| Exercise |
Copy whichever lines of the data hold the word "efecto".

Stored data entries
○ ○ ○

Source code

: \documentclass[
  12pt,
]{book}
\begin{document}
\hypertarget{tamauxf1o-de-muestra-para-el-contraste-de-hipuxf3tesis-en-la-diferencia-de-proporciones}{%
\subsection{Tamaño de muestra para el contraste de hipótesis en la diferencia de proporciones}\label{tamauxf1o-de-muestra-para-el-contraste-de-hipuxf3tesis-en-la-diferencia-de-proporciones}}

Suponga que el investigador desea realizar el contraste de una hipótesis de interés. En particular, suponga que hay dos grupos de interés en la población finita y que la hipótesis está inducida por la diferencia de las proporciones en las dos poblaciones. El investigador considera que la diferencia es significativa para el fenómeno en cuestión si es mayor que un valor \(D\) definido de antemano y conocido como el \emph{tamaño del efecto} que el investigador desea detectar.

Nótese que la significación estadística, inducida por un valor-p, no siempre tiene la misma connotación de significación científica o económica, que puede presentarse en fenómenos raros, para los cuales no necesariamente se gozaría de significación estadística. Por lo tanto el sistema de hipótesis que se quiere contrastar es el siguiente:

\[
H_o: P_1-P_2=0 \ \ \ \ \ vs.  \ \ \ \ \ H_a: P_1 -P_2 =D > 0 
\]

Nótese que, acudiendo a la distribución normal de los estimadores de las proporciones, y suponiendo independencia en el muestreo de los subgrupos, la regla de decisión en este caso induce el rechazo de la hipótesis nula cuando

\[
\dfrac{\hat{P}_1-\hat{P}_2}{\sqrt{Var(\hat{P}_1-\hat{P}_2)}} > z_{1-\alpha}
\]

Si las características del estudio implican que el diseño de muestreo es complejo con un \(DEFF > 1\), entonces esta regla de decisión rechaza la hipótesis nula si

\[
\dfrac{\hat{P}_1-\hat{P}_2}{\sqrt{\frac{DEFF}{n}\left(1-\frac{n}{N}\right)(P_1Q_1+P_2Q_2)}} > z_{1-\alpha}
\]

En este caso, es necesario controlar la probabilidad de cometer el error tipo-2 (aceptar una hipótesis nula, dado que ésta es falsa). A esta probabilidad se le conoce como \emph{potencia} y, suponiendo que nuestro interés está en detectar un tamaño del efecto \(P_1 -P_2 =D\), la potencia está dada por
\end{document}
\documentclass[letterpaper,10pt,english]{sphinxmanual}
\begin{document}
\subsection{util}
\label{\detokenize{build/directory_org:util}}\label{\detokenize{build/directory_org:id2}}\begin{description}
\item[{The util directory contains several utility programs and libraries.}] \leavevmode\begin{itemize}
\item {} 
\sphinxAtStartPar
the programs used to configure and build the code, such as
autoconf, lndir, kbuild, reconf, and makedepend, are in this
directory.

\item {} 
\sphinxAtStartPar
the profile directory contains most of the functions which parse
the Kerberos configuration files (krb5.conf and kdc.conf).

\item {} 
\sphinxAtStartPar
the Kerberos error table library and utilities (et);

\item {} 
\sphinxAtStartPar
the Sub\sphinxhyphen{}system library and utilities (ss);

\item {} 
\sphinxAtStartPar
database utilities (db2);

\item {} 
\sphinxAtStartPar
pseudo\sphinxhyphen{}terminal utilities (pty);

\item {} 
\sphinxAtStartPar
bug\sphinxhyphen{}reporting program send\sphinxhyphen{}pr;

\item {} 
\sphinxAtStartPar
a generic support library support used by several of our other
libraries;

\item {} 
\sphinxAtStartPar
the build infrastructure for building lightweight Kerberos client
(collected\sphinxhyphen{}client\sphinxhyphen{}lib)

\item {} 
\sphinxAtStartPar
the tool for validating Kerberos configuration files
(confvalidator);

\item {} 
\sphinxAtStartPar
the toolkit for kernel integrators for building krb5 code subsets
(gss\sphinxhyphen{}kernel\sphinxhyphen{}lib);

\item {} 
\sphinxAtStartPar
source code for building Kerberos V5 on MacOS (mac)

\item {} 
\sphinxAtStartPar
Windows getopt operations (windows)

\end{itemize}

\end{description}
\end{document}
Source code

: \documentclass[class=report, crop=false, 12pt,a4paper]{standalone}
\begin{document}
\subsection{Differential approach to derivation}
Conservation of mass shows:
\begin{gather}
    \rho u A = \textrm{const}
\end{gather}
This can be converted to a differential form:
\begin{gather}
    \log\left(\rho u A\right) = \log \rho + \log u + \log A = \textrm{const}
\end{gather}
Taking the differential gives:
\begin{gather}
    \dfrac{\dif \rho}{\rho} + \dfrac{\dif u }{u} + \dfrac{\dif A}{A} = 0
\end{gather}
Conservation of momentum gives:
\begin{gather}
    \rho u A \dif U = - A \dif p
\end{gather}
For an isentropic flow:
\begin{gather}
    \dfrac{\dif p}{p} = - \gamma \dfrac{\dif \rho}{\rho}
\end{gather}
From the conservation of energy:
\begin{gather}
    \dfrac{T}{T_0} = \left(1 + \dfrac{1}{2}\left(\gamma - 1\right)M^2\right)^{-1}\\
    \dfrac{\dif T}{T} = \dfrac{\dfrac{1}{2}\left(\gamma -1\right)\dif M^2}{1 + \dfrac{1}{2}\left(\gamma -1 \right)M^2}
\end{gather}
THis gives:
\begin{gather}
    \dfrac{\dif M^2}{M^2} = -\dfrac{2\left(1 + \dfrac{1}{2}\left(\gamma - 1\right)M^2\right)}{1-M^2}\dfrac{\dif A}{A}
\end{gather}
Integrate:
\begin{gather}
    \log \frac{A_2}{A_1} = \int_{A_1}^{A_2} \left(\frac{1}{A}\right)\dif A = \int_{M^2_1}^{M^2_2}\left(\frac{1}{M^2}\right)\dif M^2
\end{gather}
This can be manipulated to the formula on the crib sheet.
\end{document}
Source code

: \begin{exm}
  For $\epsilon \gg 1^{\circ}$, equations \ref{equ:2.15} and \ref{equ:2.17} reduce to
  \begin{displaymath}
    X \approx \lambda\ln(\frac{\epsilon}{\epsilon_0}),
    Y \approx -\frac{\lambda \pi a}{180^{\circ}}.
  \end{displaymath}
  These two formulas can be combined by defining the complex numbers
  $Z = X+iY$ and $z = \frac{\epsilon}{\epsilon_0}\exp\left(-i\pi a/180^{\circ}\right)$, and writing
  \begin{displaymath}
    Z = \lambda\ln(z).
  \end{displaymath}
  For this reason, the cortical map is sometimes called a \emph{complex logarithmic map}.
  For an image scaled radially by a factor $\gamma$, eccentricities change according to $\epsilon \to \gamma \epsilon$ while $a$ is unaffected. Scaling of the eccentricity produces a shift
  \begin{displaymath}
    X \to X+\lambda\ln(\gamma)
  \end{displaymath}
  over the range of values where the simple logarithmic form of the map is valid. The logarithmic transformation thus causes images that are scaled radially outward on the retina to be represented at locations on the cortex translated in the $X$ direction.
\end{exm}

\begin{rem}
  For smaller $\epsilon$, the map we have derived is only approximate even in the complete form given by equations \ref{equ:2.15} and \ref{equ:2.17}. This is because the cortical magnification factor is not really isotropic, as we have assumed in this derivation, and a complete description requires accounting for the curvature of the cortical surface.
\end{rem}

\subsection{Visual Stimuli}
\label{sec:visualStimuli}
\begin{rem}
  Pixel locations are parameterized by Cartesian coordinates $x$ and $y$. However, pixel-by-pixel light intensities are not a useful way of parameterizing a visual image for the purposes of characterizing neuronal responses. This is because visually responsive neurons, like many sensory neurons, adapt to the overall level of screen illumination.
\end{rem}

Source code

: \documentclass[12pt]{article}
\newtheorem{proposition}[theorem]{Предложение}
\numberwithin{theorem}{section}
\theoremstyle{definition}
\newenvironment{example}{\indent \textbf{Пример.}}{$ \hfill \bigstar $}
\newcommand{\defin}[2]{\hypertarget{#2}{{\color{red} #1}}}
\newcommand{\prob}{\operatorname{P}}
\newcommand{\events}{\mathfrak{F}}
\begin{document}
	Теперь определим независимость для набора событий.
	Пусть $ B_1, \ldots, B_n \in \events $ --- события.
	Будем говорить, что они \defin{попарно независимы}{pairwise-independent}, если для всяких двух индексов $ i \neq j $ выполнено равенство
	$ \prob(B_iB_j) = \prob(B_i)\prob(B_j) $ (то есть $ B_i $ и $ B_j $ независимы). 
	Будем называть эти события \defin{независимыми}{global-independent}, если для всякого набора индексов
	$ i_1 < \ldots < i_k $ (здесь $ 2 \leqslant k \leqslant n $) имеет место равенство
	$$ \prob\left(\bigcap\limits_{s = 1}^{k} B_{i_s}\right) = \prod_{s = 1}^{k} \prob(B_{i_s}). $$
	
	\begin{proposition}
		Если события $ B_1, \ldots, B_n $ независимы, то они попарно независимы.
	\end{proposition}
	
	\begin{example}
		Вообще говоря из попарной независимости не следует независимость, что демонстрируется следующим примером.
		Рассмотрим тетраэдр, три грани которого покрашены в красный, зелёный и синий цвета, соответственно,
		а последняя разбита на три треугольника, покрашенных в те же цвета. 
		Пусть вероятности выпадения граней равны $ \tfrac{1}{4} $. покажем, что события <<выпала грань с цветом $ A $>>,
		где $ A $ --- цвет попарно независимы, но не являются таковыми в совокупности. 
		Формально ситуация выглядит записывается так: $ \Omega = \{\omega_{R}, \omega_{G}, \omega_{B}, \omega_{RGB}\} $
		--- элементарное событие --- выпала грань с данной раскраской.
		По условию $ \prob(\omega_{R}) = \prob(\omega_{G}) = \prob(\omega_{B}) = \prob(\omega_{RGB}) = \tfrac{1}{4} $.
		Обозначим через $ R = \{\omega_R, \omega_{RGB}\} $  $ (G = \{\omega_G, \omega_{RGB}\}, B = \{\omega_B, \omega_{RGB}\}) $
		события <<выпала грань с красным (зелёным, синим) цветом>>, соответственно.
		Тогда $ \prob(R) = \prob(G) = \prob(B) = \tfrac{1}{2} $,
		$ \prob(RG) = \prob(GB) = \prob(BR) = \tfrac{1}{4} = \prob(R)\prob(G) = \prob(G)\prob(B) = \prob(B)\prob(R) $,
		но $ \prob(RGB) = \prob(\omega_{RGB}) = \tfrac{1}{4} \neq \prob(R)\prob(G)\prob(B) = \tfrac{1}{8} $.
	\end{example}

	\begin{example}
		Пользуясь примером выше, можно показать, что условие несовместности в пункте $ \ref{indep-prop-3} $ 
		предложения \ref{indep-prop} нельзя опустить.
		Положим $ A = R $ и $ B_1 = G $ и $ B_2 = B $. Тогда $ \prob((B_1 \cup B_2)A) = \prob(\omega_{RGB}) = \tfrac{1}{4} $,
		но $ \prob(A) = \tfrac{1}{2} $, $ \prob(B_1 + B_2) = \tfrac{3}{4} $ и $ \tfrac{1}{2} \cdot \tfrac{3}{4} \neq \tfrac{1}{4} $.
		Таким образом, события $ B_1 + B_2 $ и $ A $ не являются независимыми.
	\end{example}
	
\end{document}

○ ○ ○

| Result |
Suponga que el investigador desea realizar el contraste de una hipótesis de interés. En particular, suponga que hay dos grupos de interés en la población finita y que la hipótesis está inducida por la diferencia de las proporciones en las dos poblaciones. El investigador considera que la diferencia es significativa para el fenómeno en cuestión si es mayor que un valor \(D\) definido de antemano y conocido como el \emph{tamaño del efecto} que el investigador desea detectar.
En este caso, es necesario controlar la probabilidad de cometer el error tipo-2 (aceptar una hipótesis nula, dado que ésta es falsa). A esta probabilidad se le conoce como \emph{potencia} y, suponiendo que nuestro interés está en detectar un tamaño del efecto \(P_1 -P_2 =D\), la potencia está dada por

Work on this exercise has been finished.